Das Land läuft leer, wie wir sagen. Die Menschen ziehen weg, aus den genannten Gründen. Was passiert jetzt? Menschen aus der Randstad, die einigermaßen gut verdienen, ziehen aufs Land. Die Häuserpreise sind für sie oft noch bezahlbar. Deswegen können sich nun wiederum Plattelanders, die eigentlich gerne bleiben wollen, diese Häuser nicht mehr leisten. Wir wollen diesen Teufelskreis durchbrechen. Die Regierung ist zu weit vom täglichen Leben der Bürger weg.

Sie scheinen den Unmut auf dem Land ganz gut zu kanalisieren. Was machen Sie anders?

Menschen wollen gesehen und gehört werden. Das passiert viel zu wenig. Stattdessen erstellt die Politik Modelle oder Tabellen und regiert ausgehend davon. Aber der Mensch lässt sich mit seinen Sorgen und Problemen nicht in eine Tabelle zwängen. Die Regierung ist viel zu technokratisch und bürokratisch geworden.

Nehmen wir an, die BBB regiert: Werden Sie nicht genauso enden?

Warum geht man in die Politik? Um das Leben der Menschen zum Besseren zu verändern. Wenn der Bürger sagt, dass genau das nicht passiert, dann müssen doch die Alarmglocken bei den Parteien schrillen. Wer nicht in Politiksprech verfällt, der gewinnt Vertrauen.

So lässt sich die Radikalisierung in der Politik und der Aufstieg rechtsextremer Kräfte stoppen?

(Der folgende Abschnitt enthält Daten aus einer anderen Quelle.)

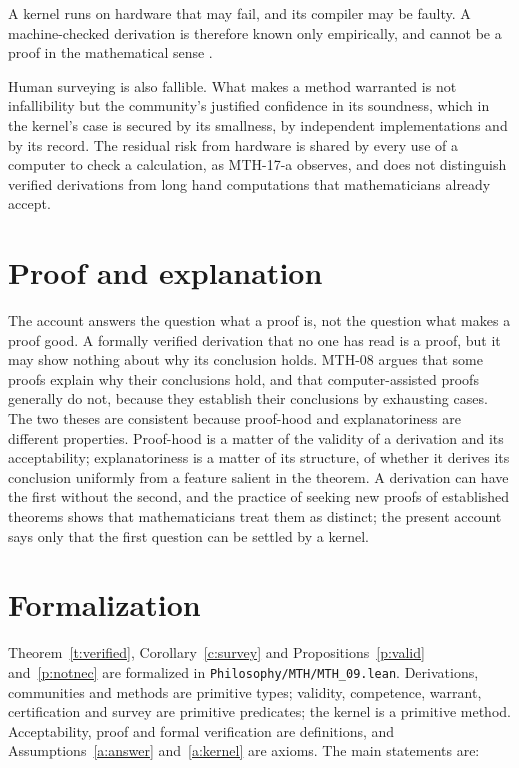 \documentclass{situationist-preprint}
\begin{document}
\begin{objection}
A kernel runs on hardware that may fail, and its compiler may be faulty. A machine-checked derivation is therefore known only empirically, and cannot be a proof in the mathematical sense \citep{Tymoczko1979}.
\end{objection}

\begin{reply}
Human surveying is also fallible. What makes a method warranted is not infallibility but the community's justified confidence in its soundness, which in the kernel's case is secured by its smallness, by independent implementations and by its record. The residual risk from hardware is shared by every use of a computer to check a calculation, as MTH-17-a observes, and does not distinguish verified derivations from long hand computations that mathematicians already accept.
\end{reply}

\section{Proof and explanation}

The account answers the question what a proof is, not the question what makes a proof good. A formally verified derivation that no one has read is a proof, but it may show nothing about why its conclusion holds. MTH-08 argues that some proofs explain why their conclusions hold, and that computer-assisted proofs generally do not, because they establish their conclusions by exhausting cases. The two theses are consistent because proof-hood and explanatoriness are different properties. Proof-hood is a matter of the validity of a derivation and its acceptability; explanatoriness is a matter of its structure, of whether it derives its conclusion uniformly from a feature salient in the theorem. A derivation can have the first without the second, and the practice of seeking new proofs of established theorems shows that mathematicians treat them as distinct; the present account says only that the first question can be settled by a kernel.

\section{Formalization}

Theorem~\ref{t:verified}, Corollary~\ref{c:survey} and Propositions~\ref{p:valid} and~\ref{p:notnec} are formalized in \nolinkurl{Philosophy/MTH/MTH_09.lean}. Derivations, communities and methods are primitive types; validity, competence, warrant, certification and survey are primitive predicates; the kernel is a primitive method. Acceptability, proof and formal verification are definitions, and Assumptions~\ref{a:answer} and~\ref{a:kernel} are axioms. The main statements are:
\end{document}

Ja, aber nicht nur auf der rechten, sondern auch auf der linken Seite. Es wird zwar immer über extrem rechts gesprochen, aber auch am linken Rand gibt es radikale Kräfte. Was ist mit den vielen, vielen Menschen dazwischen? Das sind normale Leute. Die wollen arbeiten, nach Feierabend ein Bierchen trinken, ins Kino gehen, in den Urlaub fliegen. Wenn die sich zu Wort melden, heißt es oft, sie seien dumm oder verwirrt. Das sorgt dafür, dass sich die breite Mehrheit aus der Diskussion zurückzieht: „Meine Meinung interessiert ja eh niemanden“. Wenn die breite Mehrheit schweigt, füllen die radikalen Ränder diese Lücke mit Hass. Das macht mir große Sorgen. Ohne Dialog stirbt die Demokratie.

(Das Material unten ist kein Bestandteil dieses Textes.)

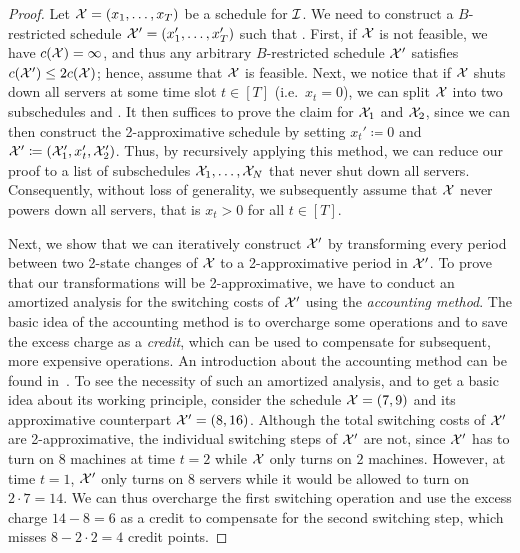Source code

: \begin{proof}
Let $\mathcal{X}=(x_1,\dotsc,x_T)$ be a schedule for $\mathcal{I}$. We need to construct a $B$-restricted schedule $\mathcal{X}'=(x_1',\dotsc,x_T')$ such that .
First, if $\mathcal{X}$ is not feasible, we have $c(\mathcal{X})=\infty$, and thus any arbitrary $B$-restricted schedule $\mathcal{X}'$ satisfies $c(\mathcal{X}')\le2c(\mathcal{X})$; hence, assume that $\mathcal{X}$ is feasible. Next, we notice that if $\mathcal{X}$ shuts down all servers at some time slot $t\in[T]$ (i.e.\ $x_t=0$), we can split $\mathcal{X}$ into two subschedules  and . It then suffices to prove the claim for $\mathcal{X}_1$ and $\mathcal{X}_2$, since we can then construct the 2-approximative schedule by setting $x_t'\coloneqq 0$ and $\mathcal{X}'\coloneqq(\mathcal{X}_1',x_t',\mathcal{X}_2')$. Thus, by recursively applying this method, we can reduce our proof to a list of subschedules $\mathcal{X}_1,\dotsc,\mathcal{X}_N$ that never shut down all servers. Consequently, without loss of generality, we subsequently assume that $\mathcal{X}$ never powers down all servers, that is $x_t>0$ for all $t\in[T]$. 
	
Next, we show that we can iteratively construct $\mathcal{X}'$ by transforming every period between two 2-state changes of $\mathcal{X}$ to a 2-approximative period in $\mathcal{X}'$. 
To prove that our transformations will be 2-approximative, we have to conduct an amortized analysis for the switching costs of $\mathcal{X}'$ using the \emph{accounting method}. The basic idea of the accounting method is to overcharge some operations and to save the excess charge as a \emph{credit}, which can be used to compensate for subsequent, more expensive operations. An introduction about the accounting method can be found in~\parencite[Section~17.2]{intro-algo}. To see the necessity of such an amortized analysis, and to get a basic idea about its working principle, consider the schedule $\mathcal{X}=(7,9)$ and its approximative counterpart $\mathcal{X}'=(8,16)$. Although the total switching costs of $\mathcal{X}'$ are 2-approximative, the individual switching steps of $\mathcal{X}'$ are not, since $\mathcal{X}'$ has to turn on $8$ machines at time $t=2$ while $\mathcal{X}$ only turns on $2$ machines. However, at time $t=1$, $\mathcal{X}'$ only turns on $8$ servers while it would be allowed to turn on $2\cdot7=14$. We can thus overcharge the first switching operation and use the excess charge $14-8=6$ as a credit to compensate for the second switching step, which misses $8-2\cdot2=4$ credit points.


\end{proof}

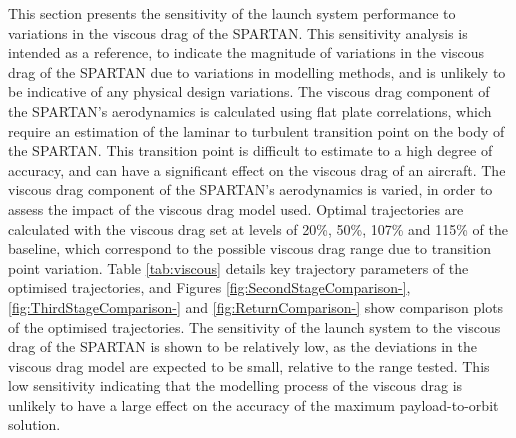 This section presents the sensitivity of the launch system performance to variations in the viscous drag of the SPARTAN. This sensitivity analysis is intended as a reference, to indicate the magnitude of variations in the viscous drag of the SPARTAN due to variations in modelling methods, and is unlikely to be indicative of any physical design variations.
The viscous drag component of the SPARTAN's aerodynamics is calculated using flat plate correlations, which require an estimation of the laminar to turbulent transition point on the body of the SPARTAN\cite{Ward2018}. This transition point is difficult to estimate to a high degree of accuracy, and can have a significant effect on the viscous drag of an aircraft\cite{Ward2018}.
The viscous drag component of the SPARTAN's aerodynamics is varied, in order to assess the impact of the viscous drag model used. Optimal trajectories are calculated with the viscous drag set at levels of 20\%, 50\%, 107\% and 115\% of the baseline, which correspond to the possible viscous drag range due to transition point variation. Table \ref{tab:viscous} details key trajectory parameters of the optimised trajectories, and Figures \ref{fig:SecondStageComparison-}, \ref{fig:ThirdStageComparison-} and \ref{fig:ReturnComparison-} show comparison plots of the optimised trajectories. The sensitivity of the launch system to the viscous drag of the SPARTAN is shown to be relatively low, as the deviations in the viscous drag model are expected to be small, relative to the range tested. This low sensitivity indicating that the modelling process of the viscous drag is unlikely to have a large effect on the accuracy of the maximum payload-to-orbit solution.

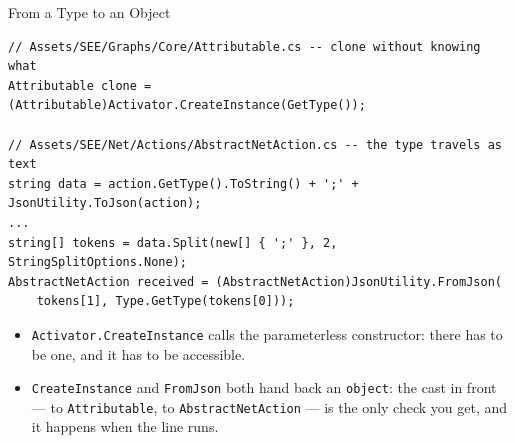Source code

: \begin{frame}[fragile]{From a Type to an Object}
  \begin{lstlisting}[basicstyle=\scriptsize\ttfamily]
// Assets/SEE/Graphs/Core/Attributable.cs -- clone without knowing what
Attributable clone = (Attributable)Activator.CreateInstance(GetType());

// Assets/SEE/Net/Actions/AbstractNetAction.cs -- the type travels as text
string data = action.GetType().ToString() + ';' + JsonUtility.ToJson(action);
...
string[] tokens = data.Split(new[] { ';' }, 2, StringSplitOptions.None);
AbstractNetAction received = (AbstractNetAction)JsonUtility.FromJson(
    tokens[1], Type.GetType(tokens[0]));
  \end{lstlisting}
  \vspace{1ex}

  \begin{itemize}
    \item \texttt{Activator.CreateInstance} calls the parameterless
      constructor: there has to be one, and it has to be accessible.
    \item \texttt{CreateInstance} and \texttt{FromJson} both hand back an
      \texttt{object}: the cast in front --- to \texttt{Attributable}, to
      \texttt{AbstractNetAction} --- is the only check you get, and it happens
      when the line runs.
  \end{itemize}
\end{frame}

Es gibt noch eine weitere deutsch-niederländische Parallele: In der Tendenz wählen immer weniger Menschen sogenannte Volksparteien. Wird die kommende Wahl deren Zeitalter in den Niederlanden endgültig beenden?

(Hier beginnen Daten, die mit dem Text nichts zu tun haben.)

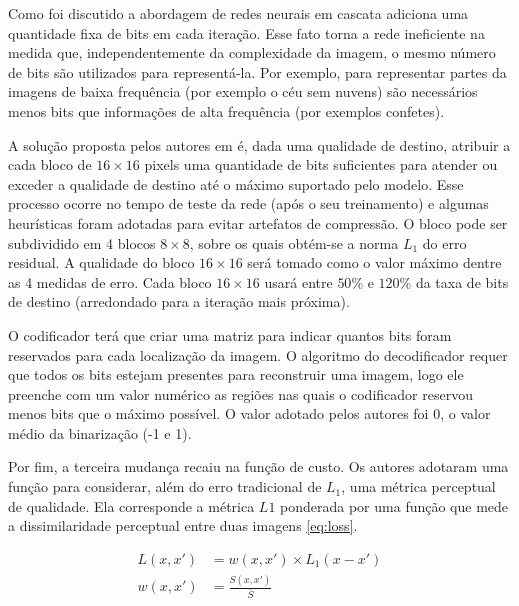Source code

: 
Como foi discutido a abordagem de redes neurais em cascata adiciona uma quantidade fixa de bits em cada iteração. Esse fato torna a rede ineficiente na medida que, independentemente da complexidade da imagem, o mesmo número de bits são utilizados para representá-la.  Por exemplo, para representar partes da imagens de baixa frequência (por exemplo o céu sem nuvens) são necessários menos bits que informações de alta frequência (por exemplos confetes).

A solução proposta pelos autores em \cite{Priming2017Johnston} é, dada uma qualidade de destino, atribuir a cada bloco de $16 \times 16$ pixels uma quantidade de bits suficientes para atender ou exceder a qualidade de destino até o máximo suportado pelo modelo.
Esse processo ocorre no tempo de teste da rede (após o seu treinamento) e algumas  heurísticas foram adotadas para evitar artefatos de compressão. O bloco pode ser subdividido em 4 blocos  $8 \times 8$, sobre os quais obtém-se a norma $L_1$ do erro residual. A qualidade do bloco $16 \times 16$ será tomado como o valor máximo dentre as 4 medidas de erro. Cada bloco $16 \times 16$ usará entre $50\%$ e $120\%$ da taxa de bits de destino (arredondado para a iteração mais próxima). 

O codificador terá que criar uma matriz para indicar quantos bits foram reservados para cada localização da imagem. O algoritmo do decodificador requer que todos os bits estejam presentes para reconstruir uma imagem, logo ele preenche com um valor numérico as regiões nas quais o codificador reservou menos bits que o máximo possível. O valor adotado pelos autores foi 0, o valor médio da binarização (-1 e 1). 


Por fim, a terceira mudança recaiu na função de custo. Os autores adotaram uma função para considerar, além do erro tradicional de $L_1$, uma métrica perceptual de qualidade. Ela corresponde a métrica $L1$ ponderada por uma função que mede a dissimilaridade perceptual entre duas imagens \ref{eq:loss}.    

\begin{equation}
\label{eq:loss}     
\begin{aligned}
L(x,x') &= w(x,x') \times L_1(x-x') \\ 
w(x,x') &= \frac{S(x,x')}{\bar{S}} 
\end{aligned}
\end{equation}

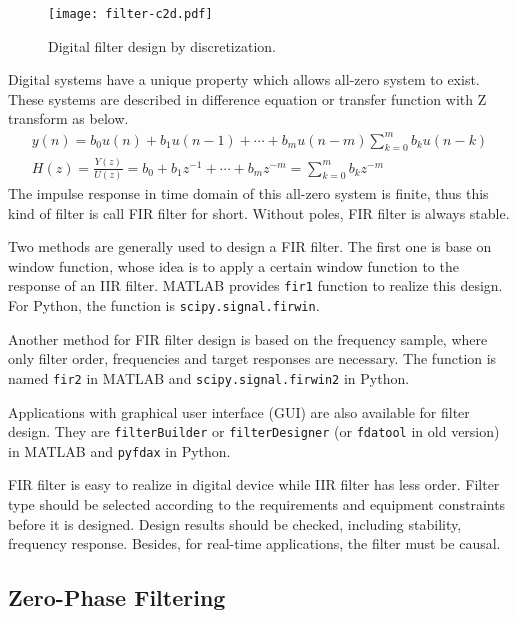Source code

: \begin{figure}[!htb]
    \centering
    \texttt{[image: filter-c2d.pdf]}
    \caption{Digital filter design by discretization.}
    \label{fig:filter-c2d}
\end{figure}


Digital systems have a unique property which allows all-zero system to exist. These systems are described in difference equation or transfer function with Z transform as below.
\begin{gather}
    y(n) = b_0 u(n) + b_1 u(n-1) + \cdots + b_m u(n-m) 
     \sum_{k=0}^{m} b_k u(n-k) \\
    H(z) = \frac{Y(z)}{U(z)} = b_0 + b_1 z^{-1} + \cdots + b_m z^{-m} = \sum_{k=0}^{m} b_k z^{-m}
\end{gather}
The impulse response in time domain of this all-zero system is finite, thus this kind of filter is call FIR filter for short. Without poles, FIR filter is always stable.


Two methods are generally used to design a FIR filter. The first one is base on window function, whose idea is to apply a certain window function to the response of an IIR filter. MATLAB provides \verb|fir1| function to realize this design. For Python, the function is \verb|scipy.signal.firwin|.


Another method for FIR filter design is based on the frequency sample, where only filter order, frequencies and target responses are necessary. The function is named \verb|fir2| in MATLAB and \verb|scipy.signal.firwin2| in Python.


Applications with graphical user interface (GUI) are also available for filter design. They are \verb|filterBuilder| or \verb|filterDesigner| (or \verb|fdatool| in old version) in MATLAB and \verb|pyfdax| in Python.


FIR filter is easy to realize in digital device while IIR filter has less order. Filter type should be selected according to the requirements and equipment constraints before it is designed. Design results should be checked, including stability, frequency response. Besides, for real-time applications, the filter must be causal.




\subsection{Zero-Phase Filtering}


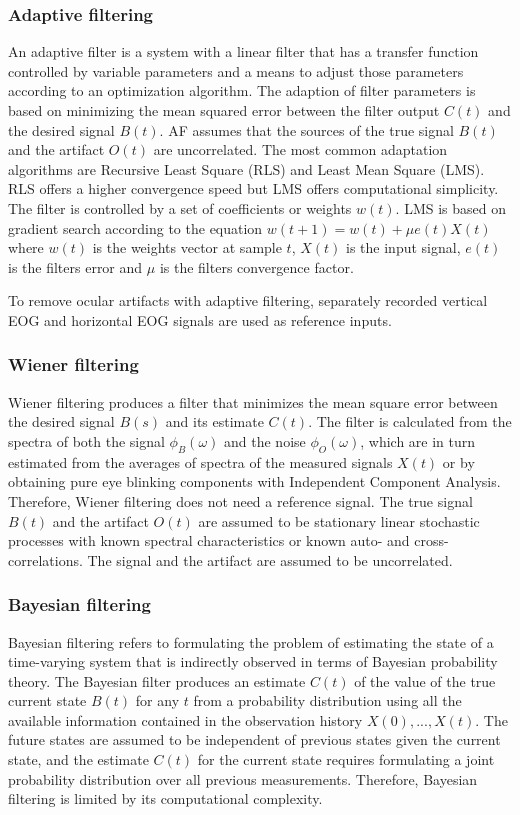 \documentclass[twoside]{article}
\begin{document}
\subsubsection{Adaptive filtering \cite{adaptivefilter} \cite{adaptivefilterocular} \cite{ieee} }
An adaptive filter is a system with a linear filter that has a transfer function controlled by variable parameters and a means to adjust those parameters according to an optimization algorithm. The adaption of filter parameters is based on minimizing the mean squared error between the filter output $C(t)$ and the desired signal $B(t)$. AF assumes that the sources of the true signal $B(t)$ and the artifact $O(t)$ are uncorrelated. The most common adaptation algorithms are Recursive Least Square (RLS) and Least Mean Square (LMS). RLS offers a higher convergence speed but LMS offers computational simplicity. The filter is controlled by a set of coefficients or weights $w(t)$. LMS is based on gradient search according to the equation $w(t+1) = w(t) + \mu e(t)X(t) $ where $w(t)$ is the weights vector at sample $t$, $X(t)$ is the input signal, $e(t)$ is the filters error and $\mu$ is the filters convergence factor.

To remove ocular artifacts with adaptive filtering, separately recorded vertical EOG and horizontal EOG signals are used as reference inputs. 


\subsubsection{Wiener filtering \cite{wiener} \cite{adaptivewiener} \cite{ieee} }
Wiener filtering produces a filter that minimizes the mean square error between the desired signal $B(s)$ and its estimate $C(t)$. The filter is calculated from the spectra of both the signal $\phi_{B}(\omega)$ and the noise $\phi_{O}(\omega)$, which are in turn estimated from the averages of spectra of the measured signals $X(t)$ or by obtaining pure eye blinking components with Independent Component Analysis. Therefore, Wiener filtering does not need a reference signal. The true signal $B(t)$ and the artifact $O(t)$ are assumed to be stationary linear stochastic processes with known spectral characteristics or known auto- and cross-correlations. The signal and the artifact are assumed to be uncorrelated. 


\subsubsection{Bayesian filtering \cite{bayesianfiltering} \cite{eegguidelines} \cite{ieee}}
Bayesian filtering refers to formulating the problem of estimating the state of a time-varying system that is indirectly observed in terms of Bayesian probability theory. The Bayesian filter produces an estimate $C(t)$ of the value of the true current state $B(t)$ for any $t$ from a probability distribution using all the available information contained in the observation history $X(0),...,X(t)$. The future states are assumed to be independent of previous states given the current state, and the estimate $C(t)$ for the current state requires formulating a joint probability distribution over all previous measurements. Therefore, Bayesian filtering is limited by its computational complexity. 
\end{document}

Moment, da kommen neue Volksparteien, so wie die BBB! Die Zeit der traditionell in der Bevölkerung verankerten Volksparteien ist vorbei. Das ist richtig. Sie haben ihre Kernwerte verloren. Die Sozialdemokraten sind ein gutes Beispiel, sie heißen Partij van de Arbeid, wurden früher von Fabrikarbeitern gewählt. Die Partei hat sich für bessere Arbeitszeiten, Urlaubsanspruch und gerechtere Löhne eingesetzt. Machen die Sozialdemokraten noch Politik für Arbeiter? Nein. Heute sind sie eine Elitepartei. Früher wählten die Menschen mit wenig Geld eher links. Und wer viel Geld hatte, der wählte rechts. Das hat sich heute komplett umgedreht. Weil die Zahl der Menschen mit weniger Geld zunimmt, werden rechte Parteien erfolgreicher.

Würden Sie mit Rechtspopulist Geert Wilders eine Koalition nach der Wahl bilden?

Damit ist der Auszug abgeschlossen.